Published on February 9, 2022

The Story of Two Tea Garden Workers

Workplace Rights: Story of Janoki Gowala

When Lakkatora tea garden worker Janoki Gowala’s 15-year-old daughter Alomoni was suffering from severe stomach aches, she became helpless as the dispensary at the tea garden was not well equipped and she had no money saved to spend on her treatment. She finally managed to treat her daughter, but with a debt of five thousand Taka. Now, burdened with debt, the mother of three children works dawn to dusk to earn a living to repay the debt.


Bangladesh tea farmers covid19
Janoki Gowala


Janoki, a 35-year-old tea worker, starts her day at six in the morning. After preparing a simple breakfast for the family, she prepares her lunch box of plain rice and goes to work. She plucks tea leaves from 9:00am to 5:00pm with an hour lunch break, not just to fulfill the target of 23 kgs of leaves, but to pluck extra leaves so that she can earn additional money towards her daily wage. She often aims to pluck 70 to 80 kgs of leaves daily, only to earn an extra Tk 3 for every additional kg of leaves plucked.

Unfortunately, working as a tea garden worker for around 19 years, she was unaware of her workplace rights and all she knew was to earn a wage by plucking leaves.

However, a training organized by ILO changed Janoki’s way of life and instilled hope in her for a bright future. Through the training, Janoki has become informed about her rights and began to understand the ways in which she can achieve her legal rights.

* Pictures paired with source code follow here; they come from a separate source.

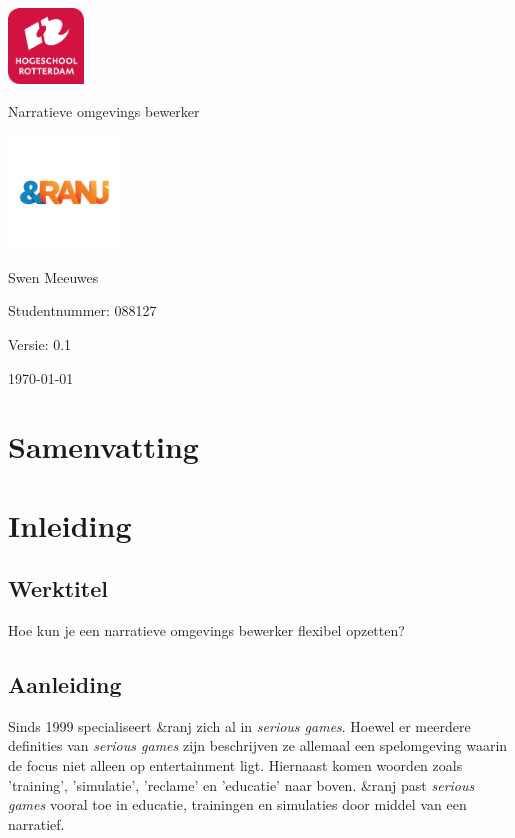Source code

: \documentclass{report}
\newcommand{\versionnumber}{0.1}
\newcommand{\name}{Swen Meeuwes}
\newcommand{\studentnumber}{088127}
\newcommand{\organisation}{\&ranj }
\renewcommand{\title}{Narratieve omgevings bewerker}
\newcommand{\subtitle}{Sub title}
\begin{document}
\begin{titlepage}
        \centering
        \includegraphics[width=2cm]{Images/University}\par
        \vspace{4\baselineskip}
        {\Huge\title\par}
        \par
        \includegraphics[width=3cm]{Images/Organisation}
        \vspace{4\baselineskip}
        \par
        {\Large\name\par}
        {Studentnummer: \studentnumber\par}
        \vfill
        {\hfill Versie: \versionnumber\par}
        {\hfill \today}
\end{titlepage}

\chapter*{Samenvatting}

\newpage

\tableofcontents

\newpage

\chapter{Inleiding}
\section{Werktitel}
Hoe kun je een narratieve omgevings bewerker flexibel opzetten? %

\section{Aanleiding}
Sinds 1999 specialiseert \organisation zich al in \emph{serious games}. Hoewel er meerdere definities van \emph{serious games} zijn beschrijven ze allemaal een spelomgeving waarin de focus niet alleen op entertainment ligt\cite{Tarja2007}. Hiernaast komen woorden zoals 'training', 'simulatie', 'reclame' en 'educatie' naar boven\cite{Tarja2007}.
\organisation past \emph{serious games} vooral toe in educatie, trainingen en simulaties door middel van een narratief\cite{websiteranj}.
\end{document}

“Now I know that there must be fresh drinking water and sanitary latrine facilities in the working area. And after claiming our rights to the authority, we are getting fresh water supply now,” she said. Janoki has not only become aware of her rights, but also knows the risks of unsafe drinking water from canals and not using a sanitary latrine.

Janoki is proud to know and to share workplace rights with her fellow workers, even though most of them are yet to be achieved. There is no cradle house for newborn children of tea workers, no sanitary latrine in the garden sections, no safety equipment for workers, not enough facilities to provide good medical care—and many more.

But the training has motivated Janoki to continue to fight for her rights.

“My elder daughter left school when she was in class nine, just because we couldn’t pay her school fees. But the training opened my eyes and I promised myself that no matter what, I will educate my younger daughter and only son,” she said.


Raising Awareness: Shulekha Roy

35-year-old Shulekha Roy was born and raised in a tea garden in Moulvibazar and came to Lakkatora Teagarden in the outskirt of Sylhet city after marriage some 20 years ago. Even though she was raised in a tea working family and married to another, she never worked as a tea worker till last year.


Bangladesh tea farmers covid19
Shulekha Roy

As her husband had to stop working in the tea garden, Shulekha, mother of two sons, started working as a tea labour. In her early days working in the tea garden, she was ignorant of her rights, but with the training provided by ILO and IPDS has opened her eyes.

“Now I know about my right to know how much tea leaves I genuinely plucked, rights of getting fresh drinking water, sanitation and safety gears at work, and many more,” she said.

However, only two of her rights are achieved through collection bargain with the authorities—fresh drinking water and the right to know how much tea leaves she plucked.

For 23kgs of leaves, tea workers are to get Tk 120 as daily wage with and for per kg of extra leaf, they get Tk 3 only.

Like Shulekha, all tea workers now understand their rights and they confirm the amount of plucked leaves after seeing the weighing machine themselves, to confirm how much they plucked.

Shulekha’s sons are studying at Sylhet Government High School situated near the tea garden and she wishes that someday, they will not have to work in the tea garden.